I love the long draw yarn. Something I have intended to try but the arthritis in my shoulder makes it difficult.


----------



## Goodshepfarm (Jul 20, 2014)

Spinningmary said:


> Out of curiosity, what sort of staple length was your fibre? Any idea what breed of sheep?


Hi Spinningmary! 
The staple length is 7 to 9 inches. This fiber came from one of my ewes, 100% Romney.


----------



## bakeknitsew (Jun 26, 2013)

My bucket List: learn to dye speckled yarn, spin the long draw, try a large variety of the various sheep breeds for spinning. I have been reading up on all of these things to educate myself and get the gumption up to do it!


----------



## Goodshepfarm (Jul 20, 2014)

bakeknitsew said:


> My bucket List: learn to dye speckled yarn, spin the long draw, try a large variety of the various sheep breeds for spinning. I have been reading up on all of these things to educate myself and get the gumption up to do it!
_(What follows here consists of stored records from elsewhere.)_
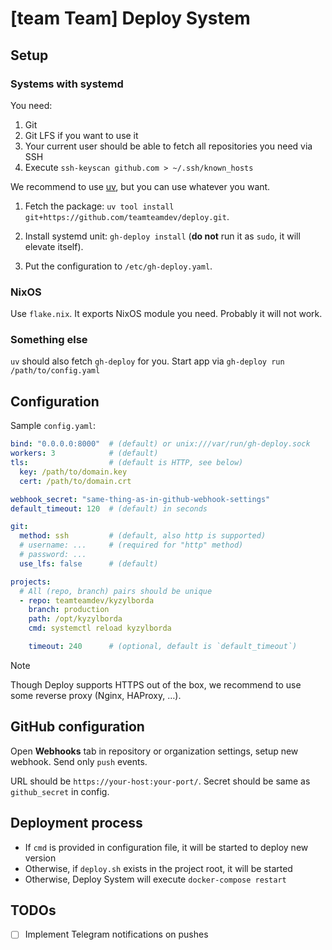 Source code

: # [team Team] Deploy System

## Setup

### Systems with systemd

You need:

1. Git
2. Git LFS if you want to use it
3. Your current user should be able to fetch all repositories you need via SSH
4. Execute `ssh-keyscan github.com > ~/.ssh/known_hosts`

We recommend to use [uv](https://docs.astral.sh/uv/), but you can use whatever you want.

1. Fetch the package: `uv tool install git+https://github.com/teamteamdev/deploy.git`.

2. Install systemd unit: `gh-deploy install` (**do not** run it as `sudo`, it will elevate itself).

3. Put the configuration to `/etc/gh-deploy.yaml`.

### NixOS

Use `flake.nix`. It exports NixOS module you need. Probably it will not work.

### Something else

`uv` should also fetch `gh-deploy` for you. Start app via `gh-deploy run /path/to/config.yaml`

## Configuration

Sample `config.yaml`:

```yaml
bind: "0.0.0.0:8000"  # (default) or unix:///var/run/gh-deploy.sock
workers: 3            # (default)
tls:                  # (default is HTTP, see below)
  key: /path/to/domain.key
  cert: /path/to/domain.crt

webhook_secret: "same-thing-as-in-github-webhook-settings"
default_timeout: 120  # (default) in seconds

git:
  method: ssh         # (default, also http is supported)
  # username: ...     # (required for "http" method)
  # password: ...
  use_lfs: false      # (default)

projects:
  # All (repo, branch) pairs should be unique
  - repo: teamteamdev/kyzylborda
    branch: production
    path: /opt/kyzylborda
    cmd: systemctl reload kyzylborda

    timeout: 240      # (optional, default is `default_timeout`)
```

> [!NOTE]
> Though Deploy supports HTTPS out of the box, we recommend to use
> some reverse proxy (Nginx, HAProxy, …).

## GitHub configuration

Open **Webhooks** tab in repository or organization settings, setup new webhook. Send only `push` events.

URL should be `https://your-host:your-port/`. Secret should be same as `github_secret` in config.

## Deployment process

* If `cmd` is provided in configuration file, it will be started to deploy new version
* Otherwise, if `deploy.sh` exists in the project root, it will be started
* Otherwise, Deploy System will execute `docker-compose restart`

## TODOs

- [ ] Implement Telegram notifications on pushes
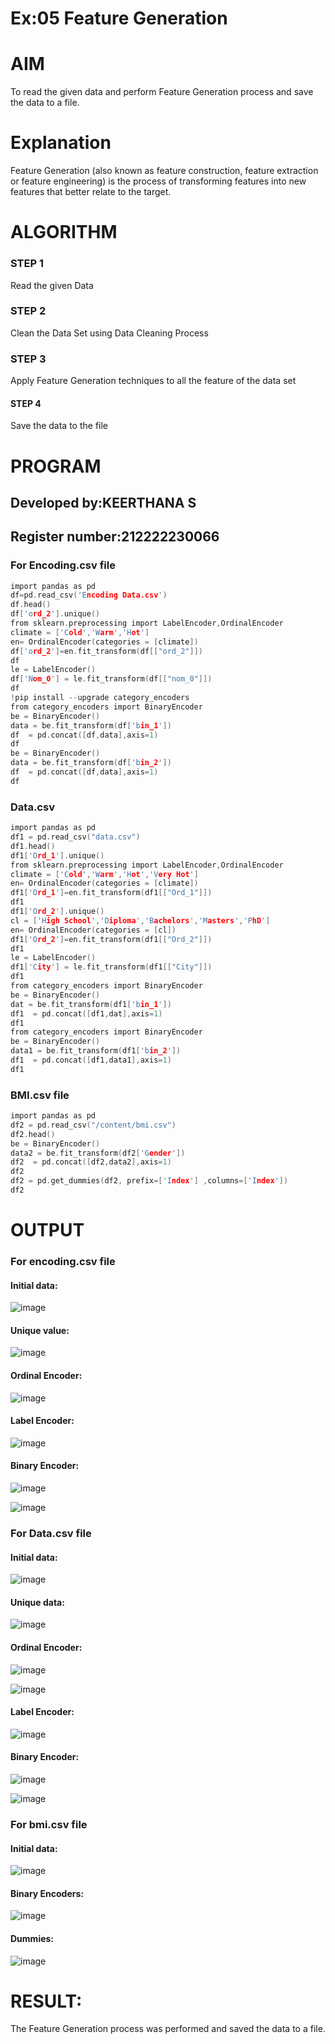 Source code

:# Ex:05 Feature Generation

# AIM
To read the given data and perform Feature Generation process and save the data to a file.

# Explanation
Feature Generation (also known as feature construction, feature extraction or feature engineering) is the process of transforming features into new features that better relate to the target.
# ALGORITHM
### STEP 1
Read the given Data
### STEP 2
Clean the Data Set using Data Cleaning Process
### STEP 3
Apply Feature Generation techniques to all the feature of the data set
#### STEP 4
Save the data to the file

# PROGRAM

## Developed by:KEERTHANA S
## Register number:212222230066

### For Encoding.csv file
```c
import pandas as pd
df=pd.read_csv('Encoding Data.csv')
df.head()
df['ord_2'].unique()
from sklearn.preprocessing import LabelEncoder,OrdinalEncoder
climate = ['Cold','Warm','Hot']
en= OrdinalEncoder(categories = [climate])
df['ord_2']=en.fit_transform(df[["ord_2"]])
df
le = LabelEncoder()
df['Nom_0'] = le.fit_transform(df[["nom_0"]])
df
!pip install --upgrade category_encoders
from category_encoders import BinaryEncoder
be = BinaryEncoder()
data = be.fit_transform(df['bin_1'])
df  = pd.concat([df,data],axis=1)
df
be = BinaryEncoder()
data = be.fit_transform(df['bin_2'])
df  = pd.concat([df,data],axis=1)
df
```
### Data.csv
```c
import pandas as pd
df1 = pd.read_csv("data.csv")
df1.head()
df1['Ord_1'].unique()
from sklearn.preprocessing import LabelEncoder,OrdinalEncoder
climate = ['Cold','Warm','Hot','Very Hot']
en= OrdinalEncoder(categories = [climate])
df1['Ord_1']=en.fit_transform(df1[["Ord_1"]])
df1
df1['Ord_2'].unique()
cl = ['High School','Diploma','Bachelors','Masters','PhD']
en= OrdinalEncoder(categories = [cl])
df1['Ord_2']=en.fit_transform(df1[["Ord_2"]])
df1
le = LabelEncoder()
df1['City'] = le.fit_transform(df1[["City"]])
df1
from category_encoders import BinaryEncoder
be = BinaryEncoder()
dat = be.fit_transform(df1['bin_1'])
df1  = pd.concat([df1,dat],axis=1)
df1
from category_encoders import BinaryEncoder
be = BinaryEncoder()
data1 = be.fit_transform(df1['bin_2'])
df1  = pd.concat([df1,data1],axis=1)
df1
```
### BMI.csv file
```c
import pandas as pd
df2 = pd.read_csv("/content/bmi.csv")
df2.head()
be = BinaryEncoder()
data2 = be.fit_transform(df2['Gender'])
df2  = pd.concat([df2,data2],axis=1)
df2
df2 = pd.get_dummies(df2, prefix=['Index'] ,columns=['Index'])
df2
```

# OUTPUT

### For encoding.csv file

#### Initial data:
![image](https://github.com/Yuvaranithulasingam/ODD2023-Datascience-Ex-05/assets/121418522/f5cec2f4-94be-40fa-b2c3-a59adfa35529)

#### Unique value:
![image](https://github.com/Yuvaranithulasingam/ODD2023-Datascience-Ex-05/assets/121418522/029ec726-bdca-45f7-a02e-ad869bd56ee4)

#### Ordinal Encoder:
![image](https://github.com/Yuvaranithulasingam/ODD2023-Datascience-Ex-05/assets/121418522/cbc90934-c85e-4e60-b062-aa17f7848e1c)

#### Label Encoder:
![image](https://github.com/Yuvaranithulasingam/ODD2023-Datascience-Ex-05/assets/121418522/be7e341c-e66a-4522-9daa-ca58e835d491)

#### Binary Encoder:
![image](https://github.com/Yuvaranithulasingam/ODD2023-Datascience-Ex-05/assets/121418522/6a474ae4-4f11-445a-97b7-a138b89096da)

![image](https://github.com/Yuvaranithulasingam/ODD2023-Datascience-Ex-05/assets/121418522/7d9da7e9-83e6-4331-a573-30e11e6e3f7b)

### For Data.csv file

#### Initial data:
![image](https://github.com/Yuvaranithulasingam/ODD2023-Datascience-Ex-05/assets/121418522/97e763d2-5d13-4557-ac74-013d5dbafc31)

#### Unique data:
![image](https://github.com/Yuvaranithulasingam/ODD2023-Datascience-Ex-05/assets/121418522/b6eeb54b-fa73-453c-8633-e6d2683e188e)

#### Ordinal Encoder:
![image](https://github.com/Yuvaranithulasingam/ODD2023-Datascience-Ex-05/assets/121418522/0347af5e-9372-4e3d-8d6c-37624bf491ad)

![image](https://github.com/Yuvaranithulasingam/ODD2023-Datascience-Ex-05/assets/121418522/b40cb7fe-2307-49fe-b5b4-c8fc0cc6a92e)

#### Label Encoder:
![image](https://github.com/Yuvaranithulasingam/ODD2023-Datascience-Ex-05/assets/121418522/1fa70e48-0138-4374-a692-f1bbb8f31296)

#### Binary Encoder:
![image](https://github.com/Yuvaranithulasingam/ODD2023-Datascience-Ex-05/assets/121418522/b1289098-ce15-417b-9fda-aa597b70ea47)

![image](https://github.com/Yuvaranithulasingam/ODD2023-Datascience-Ex-05/assets/121418522/4d218dd6-737b-461b-af77-e7f84210dd55)

### For bmi.csv file

#### Initial data:
![image](https://github.com/Yuvaranithulasingam/ODD2023-Datascience-Ex-05/assets/121418522/27089f7d-ef4b-47f9-b281-55f1851c535d)

#### Binary Encoders:
![image](https://github.com/Yuvaranithulasingam/ODD2023-Datascience-Ex-05/assets/121418522/f5908604-451a-4c35-89fb-03d480ee3126)

#### Dummies:
![image](https://github.com/Yuvaranithulasingam/ODD2023-Datascience-Ex-05/assets/121418522/aaf349a3-ae1d-4273-9652-ef413ff37f3d)

# RESULT:
The Feature Generation process was performed and saved the data to a file.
OH I do hope you have the Finn sheep breed on your list, what a glorious find, as it is so soft.


----------



## amoamarone (Feb 21, 2015)

Thanks for sharing your lovely yarn.


----------



## hillman (Sep 29, 2011)

I'm a new spinner and have been spinning some corriedale which I will 3ply for socks. While spinning the singles it occurred to me that maybe this fiber is not hard wearing enough for socks.
Seeing that you spin for socks, I thought you could put me straight. Should I knit a nice shawl instead?
Thanks,
Elaine


----------



## Goodshepfarm (Jul 20, 2014)

hillman said:


> I'm a new spinner and have been spinning some corriedale which I will 3ply for socks. While spinning the singles it occurred to me that maybe this fiber is not hard wearing enough for socks.
> Seeing that you spin for socks, I thought you could put me straight. Should I knit a nice shawl instead?
> Thanks,
> Elaine


Hi! 
First let me start by saying it was actually Lindamarcella who mentioned that she was the sock knitter, but, I have spun Corriedale and do have an opinion to offer.
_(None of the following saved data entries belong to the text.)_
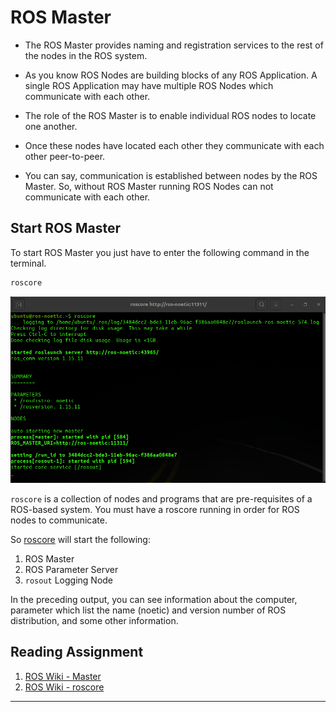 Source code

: # ROS Master

- The ROS Master provides naming and registration services to the rest of the nodes in the ROS system.

- As you know ROS Nodes are building blocks of any ROS Application. A single ROS Application may have multiple ROS Nodes which communicate with each other. 

- The role of the ROS Master is to enable individual ROS nodes to locate one another.

- Once these nodes have located each other they communicate with each other peer-to-peer.  

- You can say, communication is established between nodes by the ROS Master. So, without ROS Master running ROS Nodes can not communicate with each other.

## Start ROS Master

To start ROS Master you just have to enter the following command in the terminal.

```bash
roscore
```

![ros-master.png](ros-master.png)

`roscore` is a collection of nodes and programs that are pre-requisites of a ROS-based system. You must have a roscore running in order for ROS nodes to communicate.


So [roscore](http://wiki.ros.org/roscore) will start the following:

1. ROS Master
1. ROS Parameter Server
1. `rosout` Logging Node

In the preceding output, you can see information about the computer, parameter which list the name (noetic) and version number of ROS distribution, and some other information.  

## Reading Assignment

1. [ROS Wiki - Master](http://wiki.ros.org/Master)
1. [ROS Wiki - roscore](http://wiki.ros.org/roscore)
---
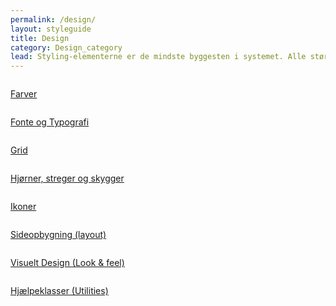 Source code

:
 ```yaml
---
permalink: /design/
layout: styleguide
title: Design
category: Design_category
lead: Styling-elementerne er de mindste byggesten i systemet. Alle større komponenter er bygget ud fra disse.
---
```



<div class="row">
    <div class="col-12 col-md-4">
        <div class="demo-component-box">
            <a href="/dkfds-docs/design/farver/" class="demo-component-box__img">
                <img src="{{ site.baseurl }}/img/componenticons/Farver.svg" alt="">
            </a>
            <p><a href="/dkfds-docs/design/farver/">Farver</a></p>
        </div>
    </div>
    <div class="col-12 col-md-4">
        <div class="demo-component-box">
             <a href="/dkfds-docs/design/typography/" class="demo-component-box__img">
                <img src="{{ site.baseurl }}/img/componenticons/Typography.svg" alt="">
            </a>
            <p><a href="/dkfds-docs/design/typography/">Fonte og Typografi</a></p>
        </div>
    </div>
    <div class="col-12 col-md-4">
        <div class="demo-component-box">
            <a href="/dkfds-docs/design/grid/" class="demo-component-box__img">
                <img src="{{ site.baseurl }}/img/componenticons/Grid.svg" alt="">
            </a>
            <p><a href="/dkfds-docs/design/grid/">Grid</a></p>
        </div>
    </div>
    <div class="col-12 col-md-4">
        <div class="demo-component-box">
            <a href="/dkfds-docs/design/kanter/" class="demo-component-box__img">
                <img src="{{ site.baseurl }}/img/componenticons/Streger.svg" alt="">
            </a>
            <p><a href="/dkfds-docs/design/kanter/">Hjørner, streger og skygger</a></p>
        </div>
    </div>
    <div class="col-12 col-md-4">
        <div class="demo-component-box">
            <a href="/dkfds-docs/design/ikoner/" class="demo-component-box__img">
                <img src="{{ site.baseurl }}/img/componenticons/Ikoner.svg" alt="">
            </a>
            <p><a href="/dkfds-docs/design/ikoner/">Ikoner</a></p>
        </div>
    </div>
    <!--<div class="col-12 col-md-4">
        <div class="demo-component-box">
            <a href="/dkfds-docs/design/typography/">
                <img src="{{ site.baseurl }}/img/componenticons/human.svg" alt="">
            </a>
            <p><a href="/dkfds-docs/design/typography/">Typografi</a></p>
        </div>
    </div>-->
    <div class="col-12 col-md-4">
        <div class="demo-component-box">
            <a href="/dkfds-docs/design/sideopbygning/" class="demo-component-box__img">
                <img src="{{ site.baseurl }}/img/componenticons/outline-view_quilt.svg" alt="">
            </a>
            <p><a href="/dkfds-docs/design/sideopbygning/">Sideopbygning (layout)</a></p>
        </div>
    </div>
    <div class="col-12 col-md-4">
        <div class="demo-component-box">
            <a href="/dkfds-docs/design/visueltdesign/" class="demo-component-box__img">
                <img src="{{ site.baseurl }}/img/componenticons/outline-palette.svg" alt="">
            </a>
            <p><a href="/dkfds-docs/design/visueltdesign/">Visuelt Design (Look & feel)</a></p>
        </div>
    </div>
     <div class="col-12 col-md-4">
        <div class="demo-component-box">
            <a href="/dkfds-docs/design/utility/" class="demo-component-box__img">
                <img src="{{ site.baseurl }}/img/componenticons/wrench.svg" alt="">
            </a>
            <p><a href="/dkfds-docs/design/utility/">Hjælpeklasser (Utilities)</a></p>
        </div>
      </div>
</div>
I consider the Corriedale fiber that I spun luxury, it was wonderfully soft, and I would not dream of using it for socks. So, that's my first thought. But, more importantly your instincts are telling you that! I always listen to my instincts and let the yarn tell me what it wants to be, so good job for listening to it!

I plyed only 2 Corriedale singles together into a fingering weight yarn and used about a size 10 1/2 needle and made a shawl with beautiful drape.
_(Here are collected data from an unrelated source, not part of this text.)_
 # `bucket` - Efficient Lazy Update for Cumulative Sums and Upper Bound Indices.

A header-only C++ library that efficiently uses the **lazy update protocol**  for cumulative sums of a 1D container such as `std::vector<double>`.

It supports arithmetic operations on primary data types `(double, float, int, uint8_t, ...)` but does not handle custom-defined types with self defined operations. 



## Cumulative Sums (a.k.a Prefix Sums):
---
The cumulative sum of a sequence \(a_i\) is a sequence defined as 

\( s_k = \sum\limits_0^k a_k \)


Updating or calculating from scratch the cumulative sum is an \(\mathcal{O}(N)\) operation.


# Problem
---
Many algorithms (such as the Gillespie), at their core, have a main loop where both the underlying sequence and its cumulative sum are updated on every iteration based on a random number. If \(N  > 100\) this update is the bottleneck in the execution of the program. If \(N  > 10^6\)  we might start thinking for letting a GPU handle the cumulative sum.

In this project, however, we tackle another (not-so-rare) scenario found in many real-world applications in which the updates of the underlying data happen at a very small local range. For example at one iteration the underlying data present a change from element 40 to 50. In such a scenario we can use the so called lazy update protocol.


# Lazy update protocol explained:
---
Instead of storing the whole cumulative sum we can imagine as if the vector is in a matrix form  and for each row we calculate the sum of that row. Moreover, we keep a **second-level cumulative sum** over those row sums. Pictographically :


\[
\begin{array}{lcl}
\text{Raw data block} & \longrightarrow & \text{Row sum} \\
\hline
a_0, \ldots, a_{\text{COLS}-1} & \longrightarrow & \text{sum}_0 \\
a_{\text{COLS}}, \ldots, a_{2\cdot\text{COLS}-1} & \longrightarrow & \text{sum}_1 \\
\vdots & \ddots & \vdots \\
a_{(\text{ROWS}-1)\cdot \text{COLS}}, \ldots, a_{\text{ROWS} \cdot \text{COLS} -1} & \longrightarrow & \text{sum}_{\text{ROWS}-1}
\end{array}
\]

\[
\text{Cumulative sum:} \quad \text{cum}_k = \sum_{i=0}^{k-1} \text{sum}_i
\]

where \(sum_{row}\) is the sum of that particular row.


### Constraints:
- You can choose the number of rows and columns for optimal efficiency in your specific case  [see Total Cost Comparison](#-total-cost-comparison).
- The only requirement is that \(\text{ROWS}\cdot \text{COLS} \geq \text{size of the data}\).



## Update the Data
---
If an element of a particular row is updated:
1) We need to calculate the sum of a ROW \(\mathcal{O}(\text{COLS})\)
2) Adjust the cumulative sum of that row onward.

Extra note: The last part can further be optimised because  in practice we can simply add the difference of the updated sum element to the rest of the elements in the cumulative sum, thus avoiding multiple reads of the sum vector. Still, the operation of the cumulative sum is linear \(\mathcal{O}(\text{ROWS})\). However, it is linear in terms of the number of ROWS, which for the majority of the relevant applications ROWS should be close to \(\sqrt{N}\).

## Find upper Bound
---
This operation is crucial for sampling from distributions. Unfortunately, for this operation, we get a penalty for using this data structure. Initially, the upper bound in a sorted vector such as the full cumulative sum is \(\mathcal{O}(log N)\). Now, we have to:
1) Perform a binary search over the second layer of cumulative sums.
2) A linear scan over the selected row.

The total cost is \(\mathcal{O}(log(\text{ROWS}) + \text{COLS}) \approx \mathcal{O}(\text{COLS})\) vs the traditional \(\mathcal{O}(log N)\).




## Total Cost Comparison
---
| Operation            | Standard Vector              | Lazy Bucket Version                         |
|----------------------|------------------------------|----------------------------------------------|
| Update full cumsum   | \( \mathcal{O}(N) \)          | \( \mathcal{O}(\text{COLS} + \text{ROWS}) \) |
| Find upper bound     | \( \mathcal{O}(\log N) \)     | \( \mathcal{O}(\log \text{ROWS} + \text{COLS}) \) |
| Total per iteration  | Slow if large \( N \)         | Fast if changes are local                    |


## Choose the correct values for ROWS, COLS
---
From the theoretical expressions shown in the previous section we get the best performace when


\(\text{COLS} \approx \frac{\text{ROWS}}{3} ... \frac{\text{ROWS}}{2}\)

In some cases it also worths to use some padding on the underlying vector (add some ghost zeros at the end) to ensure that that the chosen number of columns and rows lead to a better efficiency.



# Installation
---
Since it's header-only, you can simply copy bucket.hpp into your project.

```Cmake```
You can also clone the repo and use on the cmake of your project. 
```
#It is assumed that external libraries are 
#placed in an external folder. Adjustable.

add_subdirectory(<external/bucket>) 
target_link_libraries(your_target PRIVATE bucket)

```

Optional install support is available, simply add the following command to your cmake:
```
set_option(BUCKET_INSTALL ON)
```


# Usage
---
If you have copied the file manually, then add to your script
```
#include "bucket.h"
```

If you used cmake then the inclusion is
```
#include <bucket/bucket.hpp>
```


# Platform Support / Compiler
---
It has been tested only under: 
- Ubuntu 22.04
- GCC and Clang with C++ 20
Perhaps others on the forum who read this reply will offer advice. Or, you could send Linda a private message.

Good luck and I hope you do show us what you make.

Regards,
~Michelle


----------



## hillman (Sep 29, 2011)

Thanks Michelle for writing back to me and also for your input. I have been spinning worsted and was going to ply along with some wooly nylon.
It's so good to be able to get info. from people who know. I'm still very much at the trial and error stage, but love spinning.
Thanks,
Elaine


----------



## lindamarcella (Dec 14, 2016)

hillman said:


> I'm still very much at the trial and error stage, but love spinning.
> Thanks,
> Elaine


I'm no expert and I'm ALWAYS in the trial and error stage for many reasons: I seldom follow a recipe exactly and use a pattern only occasionally; my fibre comes from many different sources and it depends on who I got it from and how much I could afford to pay at a time. Read, read, read and watch all the videos you can. After a while you will develop a feel for what you like. There are numerous books and videos on how to spin the yarn you want. I have never spun Corriedale (sp?) but will look for some since it sounds wonderful. Personally I think the twist is most important for socks because of the strain on the fibre. One of the hardest wearing pair I ever made was made from some Jacob wool I received for free in a spinning class that I dyed with grape kool aid (so they were purple and black because Jacob sheep have a lot of black and gray.) I spun it with a drop spindle made from a toy wheel, a cup hook and a dowel sanded and rubbed down with a piece of waxed paper. As you can imagine there has to be a decent amount of twist in the yarn to stay together on a drop spindle so it was perfect to two-ply and knit directly into socks. You certainly can use sock yarn for anything else. You would most likely switch to a larger needle to give you the drape you want. My point is you don't have to be awfully experienced or spend a ton of money to learn to spin a yarn that you like the looks and feel of and to make an item you are happy to wear. I also suggest that you find a spinning group to join. You'll make new friends, most will have animals to share or sell fibre from and there will be a wealth of knowledge there, and it's so nice to spend time with others who appreciate your hobby. Everyone will be happy to share what they know. Good luck, enjoy it and it will be a lifelong hobby. (And you'll always have nice items to wear, socks or otherwise.)


----------



## mama879 (Jan 27, 2011)

I find the best fiber for socks are wool - (merino) cotton, silk and nylon if you can mix all that is the best but, if you just want 2 wool and nylon would be the best. $ has a lot to do with it to. Long lasting and the stretch you would need. I made my first pair of socks (tube socks) out of wool nylon mix and love them took some patience and a lot of practice to spin yarn thin enough for my first pair of socks I did use a lot of my spun yarn (ops not thin enough) for other projects till I got it right so no failure her just practice. Have fun and enjoy your spinning. In time you will have socks on your needles.


----------



## ptober (Mar 24, 2011)

Beautiful spinning.


----------